Epic Games has just about had it with mobile OS online platforms leeching fees off of their cash cow game “Fortnite.” Both Apple and Google removed the mobile version of the Battle Royale game last week following an Epic Games update allowing mobile “Fortnite” players to pay them directly while bypassing cuts to both the App Store and Google Play. The developers however did the unthinkable and sued both. Where other apps hosted on the iOS and Android online stores simply acquiesced to giving Apple and Google a portion of their in-app purchase revenues, the “Fortnite” creators are fighting back.

Epic ‘reverses’ Apple’s 1984 ad

Tech news source The Verge reports that not long after Epic Games, the developers behind the online game “Fortnite,” took Apple to court for having its mobile app being removed from the iOS App Store, it now faces a similar obstacle from the other prominent mobile OS Android. Google similarly removed the Android version of the “Fortnite” app from Google Play. The consecutive removal of the game’s mobile versions from iOS and Android was in response to Epic Games’ seeking to bypass fees paid to both Apple and Google from in-app purchases by “Fortnite” players.

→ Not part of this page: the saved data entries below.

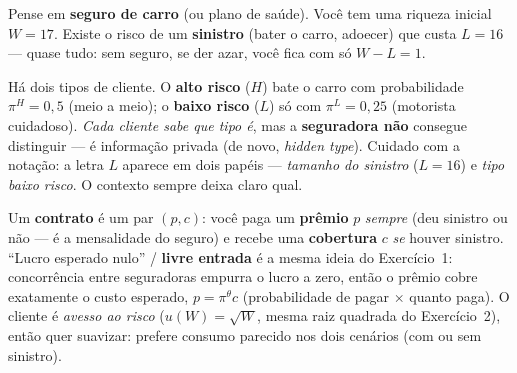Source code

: \documentclass[11pt,a4paper]{article}
\newcommand{\dc}[2]{#1{,}#2}
\begin{document}
\begin{empalavras}
Pense em \textbf{seguro de carro} (ou plano de saúde). Você tem uma riqueza inicial $W =
17$. Existe o risco de um \textbf{sinistro} (bater o carro, adoecer) que custa $L = 16$ —
quase tudo: sem seguro, se der azar, você fica com só $W - L = 1$.

\smallskip\noindent
Há dois tipos de cliente. O \textbf{alto risco} ($H$) bate o carro com probabilidade
$\pi^H = \dc{0}{5}$ (meio a meio); o \textbf{baixo risco} ($L$) só com $\pi^L = \dc{0}{25}$
(motorista cuidadoso). \emph{Cada cliente sabe que tipo é}, mas a \textbf{seguradora não}
consegue distinguir — é informação privada (de novo, \emph{hidden type}). Cuidado com a
notação: a letra $L$ aparece em dois papéis — \emph{tamanho do sinistro} ($L = 16$) e
\emph{tipo baixo risco}. O contexto sempre deixa claro qual.

\smallskip\noindent
Um \textbf{contrato} é um par $(p, c)$: você paga um \textbf{prêmio} $p$ \emph{sempre} (deu
sinistro ou não — é a mensalidade do seguro) e recebe uma \textbf{cobertura} $c$ \emph{se}
houver sinistro. ``Lucro esperado nulo'' / \textbf{livre entrada} é a mesma ideia do
Exercício~1: concorrência entre seguradoras empurra o lucro a zero, então o prêmio cobre
exatamente o custo esperado, $p = \pi^\theta c$ (probabilidade de pagar $\times$ quanto paga).
O cliente é \emph{avesso ao risco} ($u(W) = \sqrt{W}$, mesma raiz quadrada do Exercício~2),
então quer suavizar: prefere consumo parecido nos dois cenários (com ou sem sinistro).
\end{empalavras}
\end{document}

In response, Epic Games is slapping Apple, then Google, with antitrust lawsuits painting their mobile platforms’ App Store and Google Play as monopolies fleecing fees off revenues gained from the apps they host online.

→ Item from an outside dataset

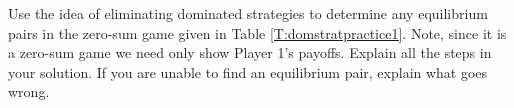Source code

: 





\begin{xca}\label{E:domstratpractice1}
Use the idea of eliminating dominated strategies to determine any equilibrium pairs in the zero-sum game given in Table \ref{T:domstratpractice1}. Note, since it is a zero-sum game we need only show Player 1's payoffs. Explain all the steps in your solution. If you are unable to find an equilibrium pair, explain what goes wrong.




\end{xca}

The primary target of the game company is Apple, as evidenced by their release of an online video ripping off the computing giant’s classic “1984” commercial for the original Apple Macintosh from that same year.

This time, in Epic Games’ reinterpretation, Apple is Big Brother and their “Fortnite” game is the oppressed new thing that is biting back instead of conforming, as with excising revenue fees.

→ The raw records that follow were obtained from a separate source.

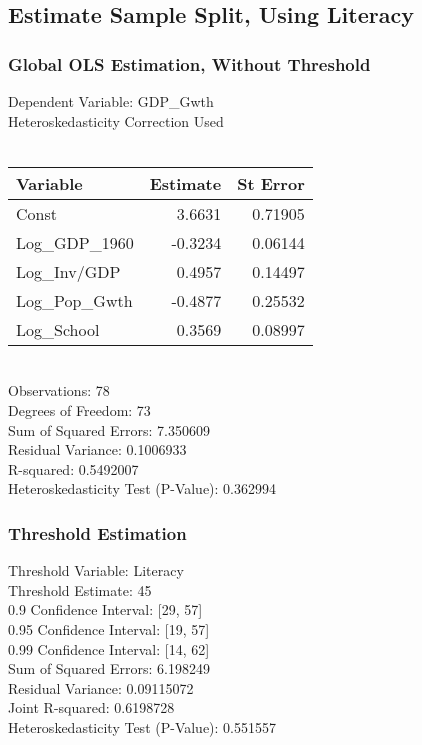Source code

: \subsection{Estimate Sample Split, Using Literacy} 

\subsubsection{Global OLS Estimation, Without Threshold} 
Dependent Variable:      GDP\_Gwth \\
Heteroskedasticity Correction Used \\\\
\begin{tabular}{l*{2}{r}}
\toprule
Variable    &   Estimate     &   St Error \\
\midrule 
Const   &    3.6631   &   0.71905 \\
Log\_GDP\_1960   &   -0.3234   &   0.06144 \\
Log\_Inv/GDP   &    0.4957   &   0.14497 \\
Log\_Pop\_Gwth   &   -0.4877   &   0.25532 \\
Log\_School   &    0.3569   &   0.08997 \\
\bottomrule
\end{tabular}
\bigskip \\
Observations:                       78 \\
Degrees of Freedom:                 73 \\
Sum of Squared Errors:              7.350609 \\
Residual Variance:                  0.1006933 \\
R-squared:                          0.5492007 \\
Heteroskedasticity Test (P-Value):  0.362994 \\

\subsubsection{Threshold Estimation} 
Threshold Variable:                 Literacy \\
Threshold Estimate:                 45 \\
0.9 Confidence Interval:           [29, 57] \\
0.95 Confidence Interval:           [19, 57] \\
0.99 Confidence Interval:           [14, 62] \\
Sum of Squared Errors:              6.198249 \\
Residual Variance:                  0.09115072 \\
Joint R-squared:                    0.6198728 \\
Heteroskedasticity Test (P-Value):  0.551557 \\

30% revenue share deemed excessive

Mobile app stores such as Google Play and the App Store have a standard 30% share of the revenue from any purchases made from all apps they host according to CNN. No apps can be downloaded on iOS that are not on the App Store while downloading Android apps outside of Google Play is possible, but riddle with repeated safety warnings.

Some developers have railed against the 30% in-app revenue cut, but only Epic Games have taken steps to defy it, first by its update to have players pay them directly, and now with its legal proceedings against Apple and Google.

Even while that is going on though, Epic Games continues to operate “Fortnite” business as usual, featuring collaborative tie-ins with other companies like Marvel. That would explain the Season 4 Wolverine skin just recently leaked.